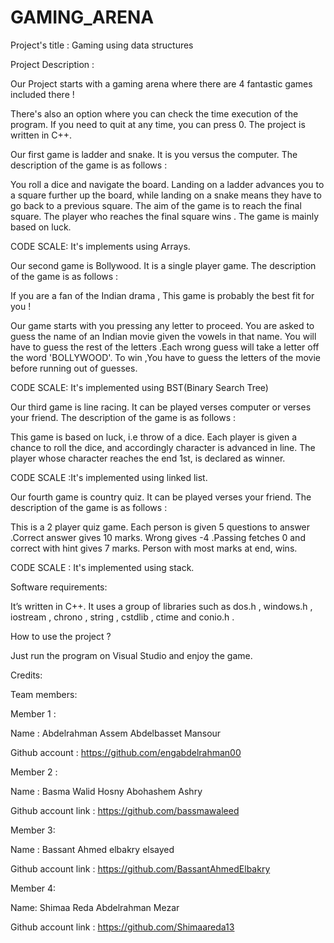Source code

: # GAMING_ARENA
Project's title :  Gaming using data structures 

Project Description :  

Our Project starts with a gaming arena where there are 4 fantastic games included there ! 

There's also an option where you can check the time execution of the program. If you need to quit at any time, you can press 0. The project is written in C++.  

Our first game is ladder and snake. It is you versus the computer. The description of the game is as follows : 

You roll a dice and navigate the board. Landing on a ladder advances you to a square further up the board, while landing on a snake means they have to go back to a previous square. The aim of the game is to reach the final square. The player who reaches the final square wins . The game is mainly based on luck. 

CODE SCALE: It's implements using Arrays. 

Our second game is Bollywood. It is a single player game. The description of the game is as follows : 

If you are a fan of the Indian drama , This game is probably the best fit for you ! 

Our game starts with you pressing any letter to proceed. You are asked to guess the name of an Indian movie given the vowels in that name. You will have to guess the rest of the letters  .Each wrong guess will take a letter off the word 'BOLLYWOOD'. To win ,You have to guess the letters of the movie before running out of guesses. 

CODE SCALE: It's implemented using BST(Binary Search Tree) 

  

Our third game is line racing. It can be played verses computer or verses your friend. The description of the game is as follows : 

This game is based on luck, i.e throw of a dice. Each player is given a chance to roll the dice, and accordingly character is advanced in line. The player whose character reaches the end 1st, is declared as winner.  

CODE SCALE :It's implemented using linked list. 

  

Our fourth game is country quiz. It can be played verses your friend. The description of the game is as follows : 

This is a 2 player quiz game. Each person is given 5 questions to answer .Correct answer gives 10 marks.  Wrong gives -4 .Passing fetches 0 and correct with hint gives 7 marks. Person with most marks at end, wins. 

CODE SCALE : It's implemented using stack. 

  

Software requirements: 

 It’s written in C++. It uses a group of libraries such as dos.h , windows.h , iostream , chrono , string , cstdlib , ctime and conio.h .  

 

How to use the project ? 

Just run the program on Visual Studio and enjoy the game.  

Credits: 

Team members: 

Member 1 :  

Name : Abdelrahman Assem Abdelbasset Mansour 

Github account : https://github.com/engabdelrahman00 

 

Member 2 : 

Name : Basma Walid Hosny Abohashem Ashry  

Github account link : https://github.com/bassmawaleed 

 

Member 3: 

Name : Bassant Ahmed elbakry elsayed 

Github account link : https://github.com/BassantAhmedElbakry 

 

Member 4:  

Name: Shimaa Reda Abdelrahman Mezar 

Github account link : https://github.com/Shimaareda13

(What the exercise asks): Every line in the records above with the string "snake" in it should be shown.

(Expected answer):
Our first game is ladder and snake. It is you versus the computer. The description of the game is as follows : 
You roll a dice and navigate the board. Landing on a ladder advances you to a square further up the board, while landing on a snake means they have to go back to a previous square. The aim of the game is to reach the final square. The player who reaches the final square wins . The game is mainly based on luck. 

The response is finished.